5. Dalam pewarisan, seorang perempuan Muslim menerima bagian yang lebih sedikit daripada
bagian laki-laki Muslim, ketika keduanya berada dalam kedekatan hubungan kekeluargaan
yang sama dengan yang meninggal (Q.S.al-Nisa: 11; 176).
a. internal freedom (kebebasan internal). Berdasarkan pada norma ini, setiap orang dipandang
memiliki hak kebebasan berpikir, berkesadaran, dan beragama. Norma ini juga mengakui
kebebasan setiap individu untuk memiliki, mengadopsi, mempertahankan atau mengubah
agama dan kepercayaannya.
b. external freedom (kebebasan eksternal). Norma ini mengakui kebebasan mewujudkan
kebebasan atau keyakinan dalam berbagai bentuk manifestasi seperti kebebasan dalam
pengajaran, praktik, peribadatan, ketaatan. Manifestasi kebebasan beragama dan
berkepercayaan dapat dilaksanakan baik diwilayah pribadi maupun publik. Kebebasan juga
bisa dilakukan secara individual dan bersama-sama orang lain.
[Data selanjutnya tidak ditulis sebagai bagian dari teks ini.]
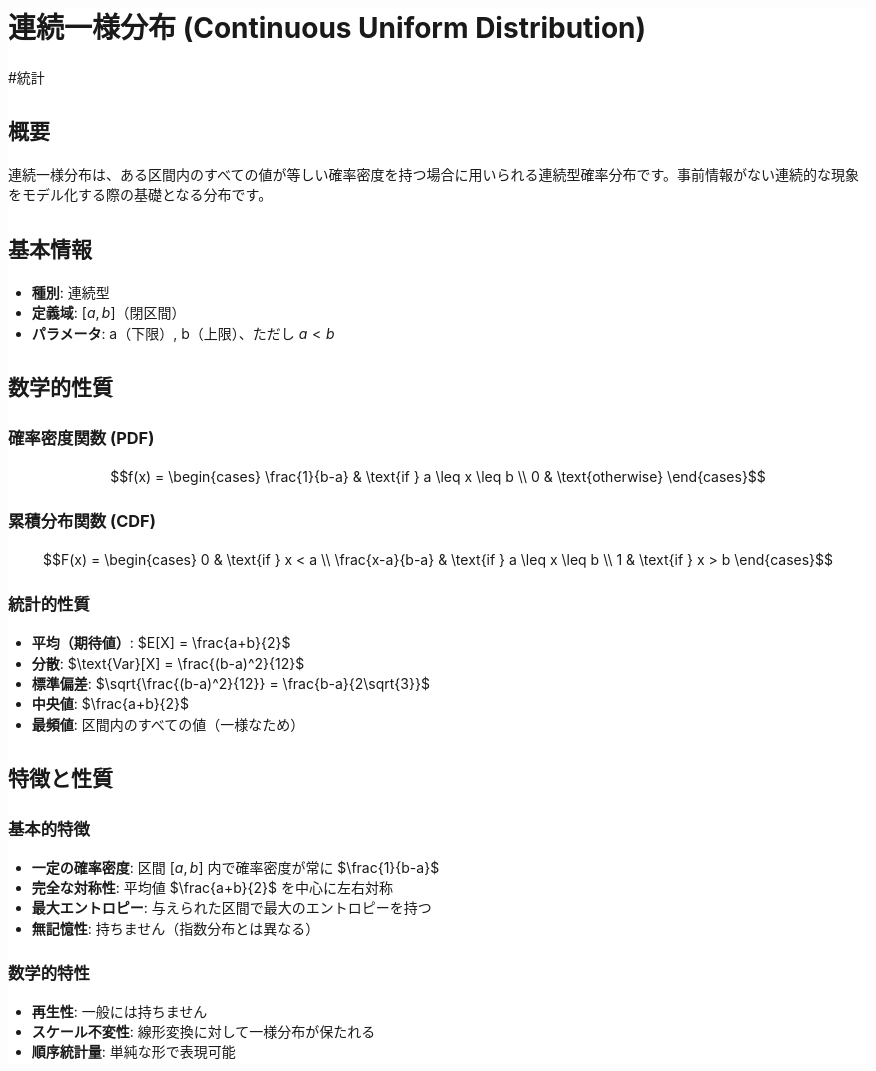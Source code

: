 # 連続一様分布 (Continuous Uniform Distribution)

#統計

## 概要

連続一様分布は、ある区間内のすべての値が等しい確率密度を持つ場合に用いられる連続型確率分布です。事前情報がない連続的な現象をモデル化する際の基礎となる分布です。

## 基本情報

- **種別**: 連続型
- **定義域**: $[a, b]$（閉区間）
- **パラメータ**: a（下限）, b（上限）、ただし $a < b$

## 数学的性質

### 確率密度関数 (PDF)
$$f(x) = \begin{cases}
\frac{1}{b-a} & \text{if } a \leq x \leq b \\
0 & \text{otherwise}
\end{cases}$$

### 累積分布関数 (CDF)
$$F(x) = \begin{cases}
0 & \text{if } x < a \\
\frac{x-a}{b-a} & \text{if } a \leq x \leq b \\
1 & \text{if } x > b
\end{cases}$$

### 統計的性質

- **平均（期待値）**: $E[X] = \frac{a+b}{2}$
- **分散**: $\text{Var}[X] = \frac{(b-a)^2}{12}$
- **標準偏差**: $\sqrt{\frac{(b-a)^2}{12}} = \frac{b-a}{2\sqrt{3}}$
- **中央値**: $\frac{a+b}{2}$
- **最頻値**: 区間内のすべての値（一様なため）

## 特徴と性質

### 基本的特徴
- **一定の確率密度**: 区間 $[a,b]$ 内で確率密度が常に $\frac{1}{b-a}$
- **完全な対称性**: 平均値 $\frac{a+b}{2}$ を中心に左右対称
- **最大エントロピー**: 与えられた区間で最大のエントロピーを持つ
- **無記憶性**: 持ちません（指数分布とは異なる）

### 数学的特性

- **再生性**: 一般には持ちません
- **スケール不変性**: 線形変換に対して一様分布が保たれる
- **順序統計量**: 単純な形で表現可能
c. noncoercion (tanpa paksaan). Norma ini menekankan adanya kemerdekaan individu dari
segala bentuk paksaan dalam mengadopsi suatu agama atau berkepercayaan. Dengan kata
lain, setiap individu memiliki kebebasan memiliki suatu agama atau kepercayaan tanpa perlu
dipaksa oleh siapa pun.
d. nondiscrimination (tanpa diskriminasi). Berdasarkan norma ini, negara berkewajiban
menghargai dan memastikan bahwa seluruh individu di dalam wilayah kekuasaanya dan
yurisdiksinya memperoleh jaminan kebebasan beragama atau berkepercayaan tanpa
membedakan warna kulit, jenis kelamin, bahasa, agama atau kepercayaan,pandanga politik
dan pandangan lainnya, asal-usul bangsa, kekayaan, status kelahiran.
e. rights of parent and guardian (hak orang tua dan wali). Menurut norma ini, negara
berkewajiban menghargai kebebasan orang tua dan para wali yang abash secara hukum untuk
memastikan pendidikan agama dan moral bagi anak-anak mereka sesuai dengan kepercayaan
mereka sendiri. Negara juga harus memberikan perlindungan atas hak-hak setiap anak untuk
bebas beragama atau berkepercayaan sesuai dengan kemampuan mereka sendiri.
f. corporate freedom and legal status (kebebasan berkumpul dan memperoleh status hukum).
Aspek penting kebebasan beragama atau berkepercayaan terutama dalam kehidupan
kontemporer adalah adanya hak bagi komunitas keagamaan untuk mengorganisasikan diri
atau membentuk asosiasi.
g. limits of permissible restrictions on external freedom (pembatasan yang diperkenankan
terhadap kebebasan eksternal). Kebebasan untuk mewujudkan atau mengeskpresikan suatu
agama atau kepercayaan dapat dikenai pembatasan oleh hukum dengan alasan ingin
melindungi keselamatan umum, ketertiban, kesehatan dan moral dan hak-hak dasar lainnya.
h. nonderogability. Negara tidak boleh mengurangi hak kebebasan beragama atau
berkepercayaan bahkan dalam situasi darurat sekalipun.
Kesimpulan
Akhirnya, sebagai rekomendasi untuk solusi ke depan, penulis mengajak seluruh
elemen bangsa, civil society, kelompok akademisi, agamawan, dan elit pemerintah agar
membangun sinergi, bergandeng tangan, untuk menegakkan hak dan prinsip kebebasan
beragama di negeri ini melalui upaya-upaya konkret sebagai berikut.
1. Melakukan upaya rekonstruksi budaya melalui jalur pendidikan dalam arti yang seluas-
luasnya, baik pendidikan formal, non-formal maupun informal. Perlu sekali mengubah
budaya masyarakat yang eksklusif, intoleran, dan senang kekerasan menuju budaya inklusif,
toleran, cinta damai dan pluralis.
2. Merevisi sejumlah undang-undang dan peraturan yang tidak kondusif bagi terwujudnya
kebebasan beragama di tanah air, seperti RUU KUHP, khususnya bab tentang Tindak Pidana
terhadap Agama dan Kehidupan Beragama.
3. Mengembangkan reinterpretasi ajaran agama yang lebih kondusif bagi pemenuhan hak
kebebasan beragama agar dapat membebaskan manusia dari belenggu tirani dan
kebencian.Wa Allah a'lam bi as-shawab.